- [Problem details]
Among the records that follow, find each line holding the word "book" and copy it.

___ Excerpted data

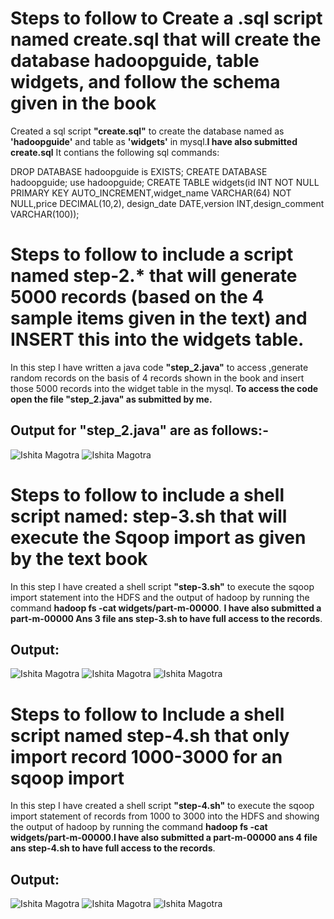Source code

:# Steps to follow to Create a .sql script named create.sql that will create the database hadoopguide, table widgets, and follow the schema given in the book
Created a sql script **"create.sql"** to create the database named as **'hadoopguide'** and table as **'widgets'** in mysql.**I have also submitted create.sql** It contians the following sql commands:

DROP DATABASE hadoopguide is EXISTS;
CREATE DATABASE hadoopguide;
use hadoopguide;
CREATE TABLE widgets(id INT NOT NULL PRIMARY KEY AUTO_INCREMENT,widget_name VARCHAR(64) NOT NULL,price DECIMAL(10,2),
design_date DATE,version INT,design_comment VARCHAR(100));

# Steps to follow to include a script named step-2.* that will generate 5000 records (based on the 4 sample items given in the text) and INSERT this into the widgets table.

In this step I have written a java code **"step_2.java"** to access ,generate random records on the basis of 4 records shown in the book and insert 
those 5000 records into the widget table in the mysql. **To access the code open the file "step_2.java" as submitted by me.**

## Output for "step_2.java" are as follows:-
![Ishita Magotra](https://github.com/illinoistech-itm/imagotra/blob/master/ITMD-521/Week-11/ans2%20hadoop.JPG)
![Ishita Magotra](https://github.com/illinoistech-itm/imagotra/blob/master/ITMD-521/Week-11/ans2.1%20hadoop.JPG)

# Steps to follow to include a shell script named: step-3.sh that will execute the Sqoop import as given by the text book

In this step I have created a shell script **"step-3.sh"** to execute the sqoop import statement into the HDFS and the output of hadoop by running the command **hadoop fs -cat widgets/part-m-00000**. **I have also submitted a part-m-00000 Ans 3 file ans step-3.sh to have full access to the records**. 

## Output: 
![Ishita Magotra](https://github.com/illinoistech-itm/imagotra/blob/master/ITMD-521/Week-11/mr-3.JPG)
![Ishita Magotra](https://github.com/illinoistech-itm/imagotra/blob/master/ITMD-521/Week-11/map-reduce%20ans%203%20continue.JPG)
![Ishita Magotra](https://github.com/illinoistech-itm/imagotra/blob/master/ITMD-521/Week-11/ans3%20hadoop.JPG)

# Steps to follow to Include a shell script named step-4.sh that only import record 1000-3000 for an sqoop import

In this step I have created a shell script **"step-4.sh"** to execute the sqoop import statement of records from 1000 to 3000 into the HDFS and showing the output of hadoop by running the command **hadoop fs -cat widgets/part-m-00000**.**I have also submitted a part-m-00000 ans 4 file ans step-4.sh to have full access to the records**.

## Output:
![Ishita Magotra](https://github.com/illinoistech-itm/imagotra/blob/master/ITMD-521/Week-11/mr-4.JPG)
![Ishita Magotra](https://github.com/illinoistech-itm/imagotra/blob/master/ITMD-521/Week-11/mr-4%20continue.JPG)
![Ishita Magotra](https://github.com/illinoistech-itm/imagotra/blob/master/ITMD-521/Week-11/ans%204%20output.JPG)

______
___ Excerpted data

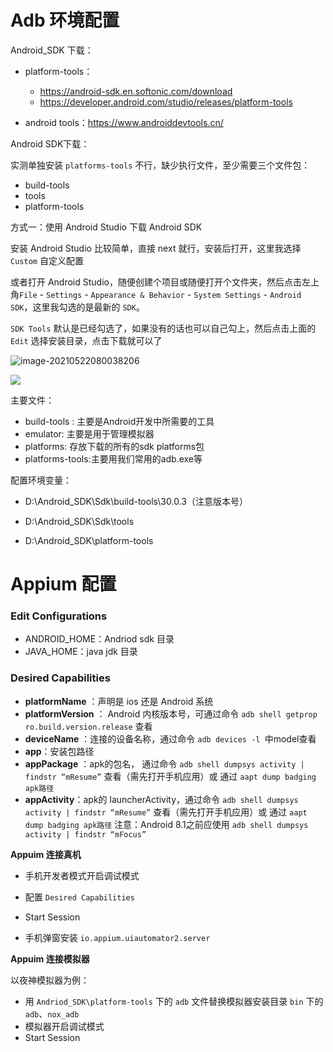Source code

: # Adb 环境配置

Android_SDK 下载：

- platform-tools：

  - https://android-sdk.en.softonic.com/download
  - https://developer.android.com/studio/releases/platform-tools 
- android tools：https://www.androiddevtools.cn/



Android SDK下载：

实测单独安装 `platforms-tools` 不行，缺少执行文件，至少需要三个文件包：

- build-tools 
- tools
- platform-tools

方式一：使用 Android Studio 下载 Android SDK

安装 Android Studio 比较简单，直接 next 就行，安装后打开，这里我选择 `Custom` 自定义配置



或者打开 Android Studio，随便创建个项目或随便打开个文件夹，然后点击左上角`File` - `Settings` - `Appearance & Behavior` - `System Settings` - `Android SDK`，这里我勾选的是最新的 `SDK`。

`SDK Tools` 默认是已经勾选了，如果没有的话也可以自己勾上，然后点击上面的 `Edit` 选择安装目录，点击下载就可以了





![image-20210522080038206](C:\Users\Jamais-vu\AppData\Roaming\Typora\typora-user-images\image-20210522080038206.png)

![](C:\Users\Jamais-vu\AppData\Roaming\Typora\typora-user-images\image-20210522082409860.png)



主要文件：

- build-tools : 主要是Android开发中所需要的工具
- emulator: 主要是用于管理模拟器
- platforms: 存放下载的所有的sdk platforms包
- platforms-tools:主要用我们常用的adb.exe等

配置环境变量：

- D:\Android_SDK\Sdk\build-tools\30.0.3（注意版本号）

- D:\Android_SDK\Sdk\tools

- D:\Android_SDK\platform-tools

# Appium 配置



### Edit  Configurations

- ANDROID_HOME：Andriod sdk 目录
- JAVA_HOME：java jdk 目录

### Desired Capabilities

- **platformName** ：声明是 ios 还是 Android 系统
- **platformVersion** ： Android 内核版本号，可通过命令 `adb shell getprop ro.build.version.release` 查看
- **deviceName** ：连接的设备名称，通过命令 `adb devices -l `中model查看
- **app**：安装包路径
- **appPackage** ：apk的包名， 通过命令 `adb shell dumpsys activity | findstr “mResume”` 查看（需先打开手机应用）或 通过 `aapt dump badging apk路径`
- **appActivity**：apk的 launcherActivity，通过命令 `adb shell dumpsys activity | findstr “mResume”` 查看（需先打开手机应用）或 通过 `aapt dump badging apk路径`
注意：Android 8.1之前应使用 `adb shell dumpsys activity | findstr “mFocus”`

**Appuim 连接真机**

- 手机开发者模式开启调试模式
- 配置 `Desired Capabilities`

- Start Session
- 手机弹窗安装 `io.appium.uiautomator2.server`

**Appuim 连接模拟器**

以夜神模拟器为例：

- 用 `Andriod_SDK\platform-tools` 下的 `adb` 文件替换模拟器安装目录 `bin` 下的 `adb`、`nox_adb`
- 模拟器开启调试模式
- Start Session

______

- [Output of the task]
:# Steps to follow to Create a .sql script named create.sql that will create the database hadoopguide, table widgets, and follow the schema given in the book
In this step I have written a java code **"step_2.java"** to access ,generate random records on the basis of 4 records shown in the book and insert 
# Steps to follow to include a shell script named: step-3.sh that will execute the Sqoop import as given by the text book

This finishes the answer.